Very Short Version
If the Unity Player is set to LINEAR mode, colours passed to shaders via SetGlobalColour will not match the same colours passed via Material Properties
Short version
If you set a material colour property to, for example, #B2007A (0.698, 0, 0.4784)…
And you use Shader.SetGlobalColor() to set a global shader variable to the exact same value…
They will be completely different colours when they arrive at the shader code.
In the screen clip below, I’ve used screen-space toggling to employ either the material property colour or the global colour as the albedo of an object:
The light stripes are where it is using the global colour value, and the dark stripes are where it is using the value from the material property. The exact same colour is being written into both in code.
NB: The colour value is not being sampled from a texture. It is passed in via a material property, so texture colour space should not matter.

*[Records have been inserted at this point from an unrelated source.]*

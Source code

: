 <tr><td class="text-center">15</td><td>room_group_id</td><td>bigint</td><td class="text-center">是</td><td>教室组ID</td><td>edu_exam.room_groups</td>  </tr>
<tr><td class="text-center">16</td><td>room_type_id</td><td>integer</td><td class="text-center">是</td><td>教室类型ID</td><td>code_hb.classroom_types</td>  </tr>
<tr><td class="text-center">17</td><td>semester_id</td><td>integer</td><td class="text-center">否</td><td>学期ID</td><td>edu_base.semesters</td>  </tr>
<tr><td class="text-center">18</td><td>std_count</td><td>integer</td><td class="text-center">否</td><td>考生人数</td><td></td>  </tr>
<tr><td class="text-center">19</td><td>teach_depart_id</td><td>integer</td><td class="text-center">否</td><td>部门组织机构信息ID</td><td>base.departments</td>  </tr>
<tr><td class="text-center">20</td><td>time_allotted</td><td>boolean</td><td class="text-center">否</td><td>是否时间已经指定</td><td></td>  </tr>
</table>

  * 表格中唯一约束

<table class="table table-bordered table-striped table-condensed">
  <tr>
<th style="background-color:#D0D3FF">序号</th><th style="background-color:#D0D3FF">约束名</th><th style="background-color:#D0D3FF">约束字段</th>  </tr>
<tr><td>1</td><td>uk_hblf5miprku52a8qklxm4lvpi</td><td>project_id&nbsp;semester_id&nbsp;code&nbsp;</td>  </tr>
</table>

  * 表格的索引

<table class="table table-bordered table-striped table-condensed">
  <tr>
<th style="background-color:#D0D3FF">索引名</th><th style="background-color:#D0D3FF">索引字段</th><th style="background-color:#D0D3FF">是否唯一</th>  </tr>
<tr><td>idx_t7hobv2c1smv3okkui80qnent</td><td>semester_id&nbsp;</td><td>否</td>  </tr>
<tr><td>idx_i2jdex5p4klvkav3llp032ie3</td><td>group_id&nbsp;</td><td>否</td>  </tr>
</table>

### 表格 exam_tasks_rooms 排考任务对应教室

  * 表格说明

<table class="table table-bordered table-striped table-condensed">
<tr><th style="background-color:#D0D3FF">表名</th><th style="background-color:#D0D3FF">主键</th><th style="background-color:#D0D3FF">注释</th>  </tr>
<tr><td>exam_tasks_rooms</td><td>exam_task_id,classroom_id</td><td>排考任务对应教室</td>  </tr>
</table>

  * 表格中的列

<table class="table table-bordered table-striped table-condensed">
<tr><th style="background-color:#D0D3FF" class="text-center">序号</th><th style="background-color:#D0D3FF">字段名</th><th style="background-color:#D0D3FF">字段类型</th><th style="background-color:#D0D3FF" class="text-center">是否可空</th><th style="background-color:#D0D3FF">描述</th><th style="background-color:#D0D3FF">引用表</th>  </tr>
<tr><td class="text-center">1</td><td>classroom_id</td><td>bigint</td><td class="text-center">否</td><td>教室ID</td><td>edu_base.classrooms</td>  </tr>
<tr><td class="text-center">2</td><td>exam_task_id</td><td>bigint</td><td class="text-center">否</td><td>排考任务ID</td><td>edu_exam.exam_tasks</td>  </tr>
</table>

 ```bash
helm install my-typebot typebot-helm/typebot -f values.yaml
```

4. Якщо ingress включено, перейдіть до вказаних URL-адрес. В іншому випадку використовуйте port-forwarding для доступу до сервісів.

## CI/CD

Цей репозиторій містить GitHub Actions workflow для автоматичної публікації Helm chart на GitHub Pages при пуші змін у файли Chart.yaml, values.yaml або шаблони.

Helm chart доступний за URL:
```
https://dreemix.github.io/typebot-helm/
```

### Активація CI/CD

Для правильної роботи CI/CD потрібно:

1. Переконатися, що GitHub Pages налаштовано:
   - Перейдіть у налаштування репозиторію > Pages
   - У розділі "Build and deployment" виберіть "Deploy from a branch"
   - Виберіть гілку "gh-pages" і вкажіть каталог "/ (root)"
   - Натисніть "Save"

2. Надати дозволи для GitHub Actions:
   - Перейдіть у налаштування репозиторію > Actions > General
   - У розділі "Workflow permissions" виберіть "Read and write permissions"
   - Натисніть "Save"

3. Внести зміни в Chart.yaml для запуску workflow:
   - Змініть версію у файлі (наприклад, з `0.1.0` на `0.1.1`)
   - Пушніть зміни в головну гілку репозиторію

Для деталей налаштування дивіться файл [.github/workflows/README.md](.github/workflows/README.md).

If the colour is red or orange, the match is close, but if it contains a lot of green or blue, it’s WAY off.
Long version (why I’m doing this)
As part of improving accessibility in my colour-coded game, I’m allowing the player to assign screen-space patterns to specific colours. The simplest way to achieve this across the board is to detect in the shader if the pixel to be rendered is one of the coded colours and apply the pattern. This worked perfectly for the red and orange colours, but refused to work for yellow, green and beyond. Turns out, this bug is why.
UPDATE: I’ve discovered the cause: LINEAR mode being selected in the Player settings.
If GAMMA mode is chosen instead, colours passed via SetGlobalColor() exactly match those fed via Material properties. Unfortunately this completely ruins all the carefully set up lighting throughout the game, so it’s not an option for me.